* _REQUIREMENT_
Every line below that mentions the word "user" should be copied out.

* _SOURCE DATA_

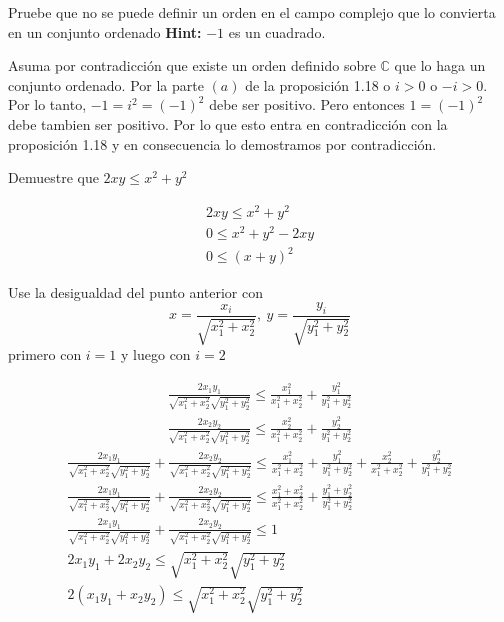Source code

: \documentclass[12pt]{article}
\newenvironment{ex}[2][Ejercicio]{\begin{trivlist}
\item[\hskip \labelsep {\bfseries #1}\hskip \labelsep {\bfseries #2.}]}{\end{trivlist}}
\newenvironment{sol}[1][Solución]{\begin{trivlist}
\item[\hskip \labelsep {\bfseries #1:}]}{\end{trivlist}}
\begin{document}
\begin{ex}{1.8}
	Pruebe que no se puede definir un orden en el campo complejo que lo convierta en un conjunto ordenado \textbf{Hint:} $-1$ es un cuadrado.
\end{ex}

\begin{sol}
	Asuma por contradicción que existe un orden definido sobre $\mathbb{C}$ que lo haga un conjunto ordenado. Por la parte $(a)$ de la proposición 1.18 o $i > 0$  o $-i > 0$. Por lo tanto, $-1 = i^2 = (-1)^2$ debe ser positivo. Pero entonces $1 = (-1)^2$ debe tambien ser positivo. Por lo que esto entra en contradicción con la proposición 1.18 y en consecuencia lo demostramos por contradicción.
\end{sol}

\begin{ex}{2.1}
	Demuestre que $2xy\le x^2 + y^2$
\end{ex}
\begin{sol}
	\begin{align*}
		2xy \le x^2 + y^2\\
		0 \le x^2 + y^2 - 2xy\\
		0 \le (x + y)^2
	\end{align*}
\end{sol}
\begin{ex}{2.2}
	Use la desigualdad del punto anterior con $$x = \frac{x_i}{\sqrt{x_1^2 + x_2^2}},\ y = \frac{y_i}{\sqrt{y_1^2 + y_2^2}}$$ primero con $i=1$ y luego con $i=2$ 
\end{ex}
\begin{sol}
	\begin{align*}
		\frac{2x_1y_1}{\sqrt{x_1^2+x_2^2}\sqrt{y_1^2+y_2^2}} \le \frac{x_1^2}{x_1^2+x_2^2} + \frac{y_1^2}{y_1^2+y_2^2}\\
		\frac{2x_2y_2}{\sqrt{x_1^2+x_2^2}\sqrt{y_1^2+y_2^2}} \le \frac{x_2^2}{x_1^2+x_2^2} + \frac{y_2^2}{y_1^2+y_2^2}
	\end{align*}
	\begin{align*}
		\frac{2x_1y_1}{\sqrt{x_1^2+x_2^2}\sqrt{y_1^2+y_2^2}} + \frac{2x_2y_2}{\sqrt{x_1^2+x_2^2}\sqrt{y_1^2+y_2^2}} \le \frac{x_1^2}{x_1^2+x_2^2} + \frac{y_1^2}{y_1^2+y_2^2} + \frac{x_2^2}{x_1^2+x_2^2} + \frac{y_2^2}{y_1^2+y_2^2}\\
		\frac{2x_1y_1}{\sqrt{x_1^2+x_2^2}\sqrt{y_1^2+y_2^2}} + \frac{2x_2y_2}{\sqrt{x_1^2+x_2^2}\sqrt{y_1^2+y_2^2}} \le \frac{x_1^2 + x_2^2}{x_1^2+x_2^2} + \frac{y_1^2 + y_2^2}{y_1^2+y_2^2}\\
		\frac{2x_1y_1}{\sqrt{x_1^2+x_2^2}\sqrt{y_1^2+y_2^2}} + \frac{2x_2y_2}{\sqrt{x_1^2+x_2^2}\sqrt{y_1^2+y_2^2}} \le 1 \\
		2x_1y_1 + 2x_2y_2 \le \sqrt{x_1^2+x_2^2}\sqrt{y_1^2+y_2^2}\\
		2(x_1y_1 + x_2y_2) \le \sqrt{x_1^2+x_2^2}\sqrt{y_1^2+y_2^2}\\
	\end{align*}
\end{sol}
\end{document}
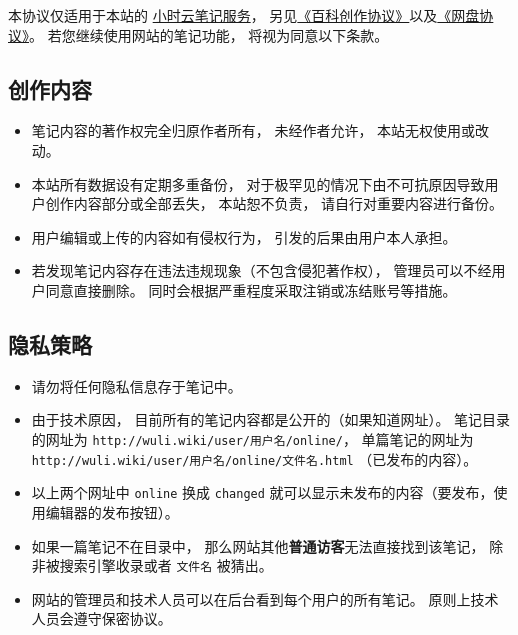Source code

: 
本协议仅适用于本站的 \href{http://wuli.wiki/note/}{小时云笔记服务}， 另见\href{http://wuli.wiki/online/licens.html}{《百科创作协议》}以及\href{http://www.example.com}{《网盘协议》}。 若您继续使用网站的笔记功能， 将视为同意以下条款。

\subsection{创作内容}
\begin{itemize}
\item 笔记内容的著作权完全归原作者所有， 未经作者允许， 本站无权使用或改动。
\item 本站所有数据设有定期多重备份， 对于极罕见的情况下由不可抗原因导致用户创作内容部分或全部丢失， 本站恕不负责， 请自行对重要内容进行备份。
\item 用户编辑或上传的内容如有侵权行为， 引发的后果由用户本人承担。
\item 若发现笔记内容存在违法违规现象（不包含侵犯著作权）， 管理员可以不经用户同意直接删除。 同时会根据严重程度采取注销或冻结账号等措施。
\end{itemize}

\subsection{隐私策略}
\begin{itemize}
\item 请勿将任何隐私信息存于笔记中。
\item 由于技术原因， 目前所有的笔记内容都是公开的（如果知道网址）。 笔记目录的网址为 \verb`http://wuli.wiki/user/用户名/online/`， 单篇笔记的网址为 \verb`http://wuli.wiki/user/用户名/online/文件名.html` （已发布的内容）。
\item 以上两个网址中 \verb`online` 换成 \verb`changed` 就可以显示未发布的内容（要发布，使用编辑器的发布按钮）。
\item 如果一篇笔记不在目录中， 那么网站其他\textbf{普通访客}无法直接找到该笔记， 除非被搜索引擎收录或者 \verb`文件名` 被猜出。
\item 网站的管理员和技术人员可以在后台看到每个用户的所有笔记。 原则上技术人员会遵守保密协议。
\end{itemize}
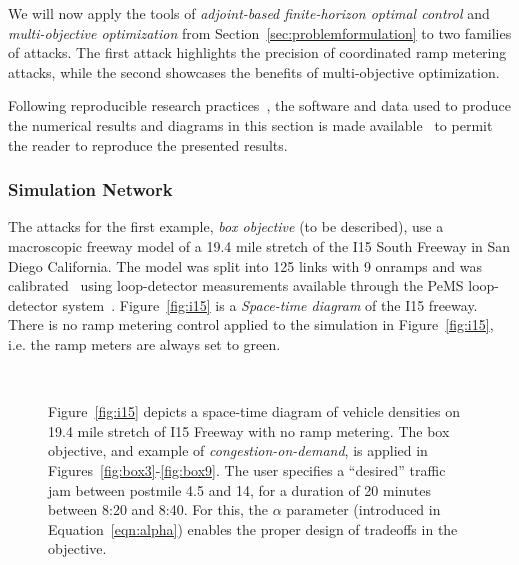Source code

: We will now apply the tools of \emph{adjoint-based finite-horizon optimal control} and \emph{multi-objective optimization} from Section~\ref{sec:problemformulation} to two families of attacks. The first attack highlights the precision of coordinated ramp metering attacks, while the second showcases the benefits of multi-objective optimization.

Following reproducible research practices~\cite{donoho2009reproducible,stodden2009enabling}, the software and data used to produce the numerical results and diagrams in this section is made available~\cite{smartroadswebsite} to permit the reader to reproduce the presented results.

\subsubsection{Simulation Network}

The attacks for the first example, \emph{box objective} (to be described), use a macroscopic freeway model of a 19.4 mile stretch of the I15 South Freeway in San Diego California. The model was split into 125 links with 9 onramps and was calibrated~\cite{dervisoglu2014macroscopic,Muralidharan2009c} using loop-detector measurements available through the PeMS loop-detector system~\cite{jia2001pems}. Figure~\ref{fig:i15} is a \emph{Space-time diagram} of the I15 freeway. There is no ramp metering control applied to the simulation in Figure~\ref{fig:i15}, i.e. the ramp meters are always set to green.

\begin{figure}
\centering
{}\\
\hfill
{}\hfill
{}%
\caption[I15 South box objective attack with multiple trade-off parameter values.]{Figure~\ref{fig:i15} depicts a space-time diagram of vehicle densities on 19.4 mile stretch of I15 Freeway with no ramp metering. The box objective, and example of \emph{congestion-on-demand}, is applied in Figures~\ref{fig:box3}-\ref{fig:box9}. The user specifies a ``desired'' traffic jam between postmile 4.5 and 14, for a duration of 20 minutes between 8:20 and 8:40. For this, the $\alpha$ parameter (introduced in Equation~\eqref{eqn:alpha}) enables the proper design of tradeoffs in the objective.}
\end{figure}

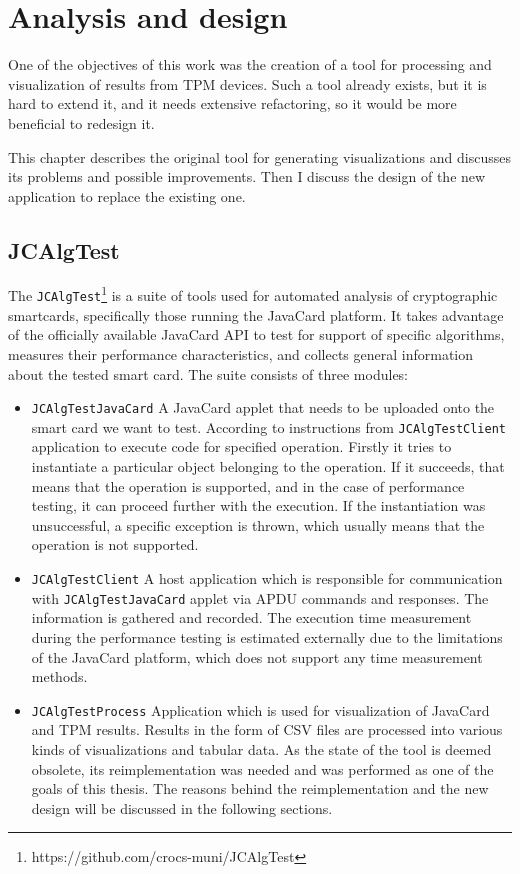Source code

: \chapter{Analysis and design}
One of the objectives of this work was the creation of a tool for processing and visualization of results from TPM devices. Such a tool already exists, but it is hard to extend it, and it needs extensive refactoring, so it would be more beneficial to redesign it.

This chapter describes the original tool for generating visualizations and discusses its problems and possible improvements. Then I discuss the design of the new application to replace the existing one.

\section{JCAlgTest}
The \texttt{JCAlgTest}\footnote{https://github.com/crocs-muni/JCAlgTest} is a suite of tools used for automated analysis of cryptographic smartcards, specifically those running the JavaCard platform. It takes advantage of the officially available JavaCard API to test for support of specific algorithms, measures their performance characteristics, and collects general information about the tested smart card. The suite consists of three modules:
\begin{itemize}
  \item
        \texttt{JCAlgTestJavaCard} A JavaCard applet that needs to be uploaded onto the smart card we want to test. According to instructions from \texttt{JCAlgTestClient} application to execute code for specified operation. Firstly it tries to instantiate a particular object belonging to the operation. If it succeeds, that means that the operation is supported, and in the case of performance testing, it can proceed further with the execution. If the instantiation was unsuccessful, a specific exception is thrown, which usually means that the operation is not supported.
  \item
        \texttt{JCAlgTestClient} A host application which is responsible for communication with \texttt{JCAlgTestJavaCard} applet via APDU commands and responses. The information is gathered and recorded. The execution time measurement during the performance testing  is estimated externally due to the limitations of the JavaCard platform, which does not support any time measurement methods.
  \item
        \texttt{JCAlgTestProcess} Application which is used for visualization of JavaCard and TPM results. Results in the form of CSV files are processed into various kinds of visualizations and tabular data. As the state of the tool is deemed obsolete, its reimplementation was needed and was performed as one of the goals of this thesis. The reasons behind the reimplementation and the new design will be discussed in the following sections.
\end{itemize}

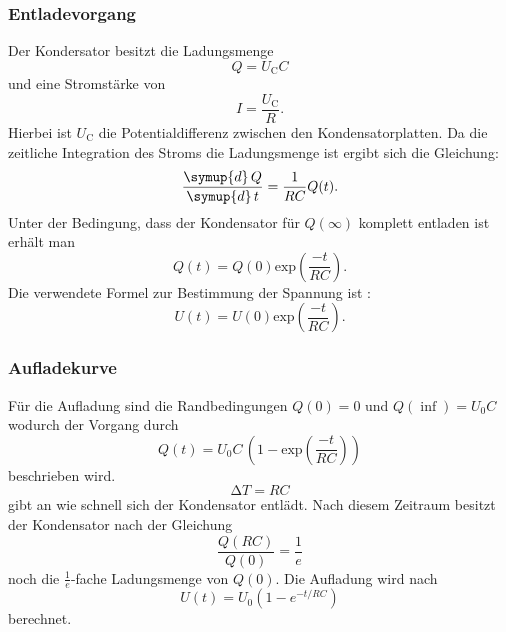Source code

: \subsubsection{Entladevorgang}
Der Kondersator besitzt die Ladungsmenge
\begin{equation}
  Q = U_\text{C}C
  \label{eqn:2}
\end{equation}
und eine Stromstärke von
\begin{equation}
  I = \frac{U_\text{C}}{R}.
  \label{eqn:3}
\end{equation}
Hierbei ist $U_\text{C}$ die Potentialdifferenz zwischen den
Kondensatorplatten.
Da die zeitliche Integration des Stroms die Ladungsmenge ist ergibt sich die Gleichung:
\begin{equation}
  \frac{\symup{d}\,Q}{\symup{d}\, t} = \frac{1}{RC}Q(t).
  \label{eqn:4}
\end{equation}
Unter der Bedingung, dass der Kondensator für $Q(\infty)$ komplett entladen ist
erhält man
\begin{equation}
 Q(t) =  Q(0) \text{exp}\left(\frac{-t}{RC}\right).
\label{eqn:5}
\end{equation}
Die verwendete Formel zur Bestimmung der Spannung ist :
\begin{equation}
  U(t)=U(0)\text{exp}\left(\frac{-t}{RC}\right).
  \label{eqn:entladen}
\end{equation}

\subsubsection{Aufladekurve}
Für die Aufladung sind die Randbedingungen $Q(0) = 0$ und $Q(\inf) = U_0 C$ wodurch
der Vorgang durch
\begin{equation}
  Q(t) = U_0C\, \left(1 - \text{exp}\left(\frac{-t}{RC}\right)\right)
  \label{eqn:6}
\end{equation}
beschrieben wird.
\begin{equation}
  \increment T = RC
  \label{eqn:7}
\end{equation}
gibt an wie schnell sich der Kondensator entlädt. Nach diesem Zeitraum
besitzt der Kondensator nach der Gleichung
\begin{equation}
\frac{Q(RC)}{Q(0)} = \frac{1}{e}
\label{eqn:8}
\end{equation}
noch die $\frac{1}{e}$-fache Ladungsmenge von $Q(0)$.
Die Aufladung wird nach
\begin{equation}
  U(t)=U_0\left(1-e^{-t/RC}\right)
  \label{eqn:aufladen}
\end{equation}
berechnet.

* _TASK RESULT_
\item 由于技术原因， 目前所有的笔记内容都是公开的（如果知道网址）。 笔记目录的网址为 \verb`http://wuli.wiki/user/用户名/online/`， 单篇笔记的网址为 \verb`http://wuli.wiki/user/用户名/online/文件名.html` （已发布的内容）。
\caption[I15 South box objective attack with multiple trade-off parameter values.]{Figure~\ref{fig:i15} depicts a space-time diagram of vehicle densities on 19.4 mile stretch of I15 Freeway with no ramp metering. The box objective, and example of \emph{congestion-on-demand}, is applied in Figures~\ref{fig:box3}-\ref{fig:box9}. The user specifies a ``desired'' traffic jam between postmile 4.5 and 14, for a duration of 20 minutes between 8:20 and 8:40. For this, the $\alpha$ parameter (introduced in Equation~\eqref{eqn:alpha}) enables the proper design of tradeoffs in the objective.}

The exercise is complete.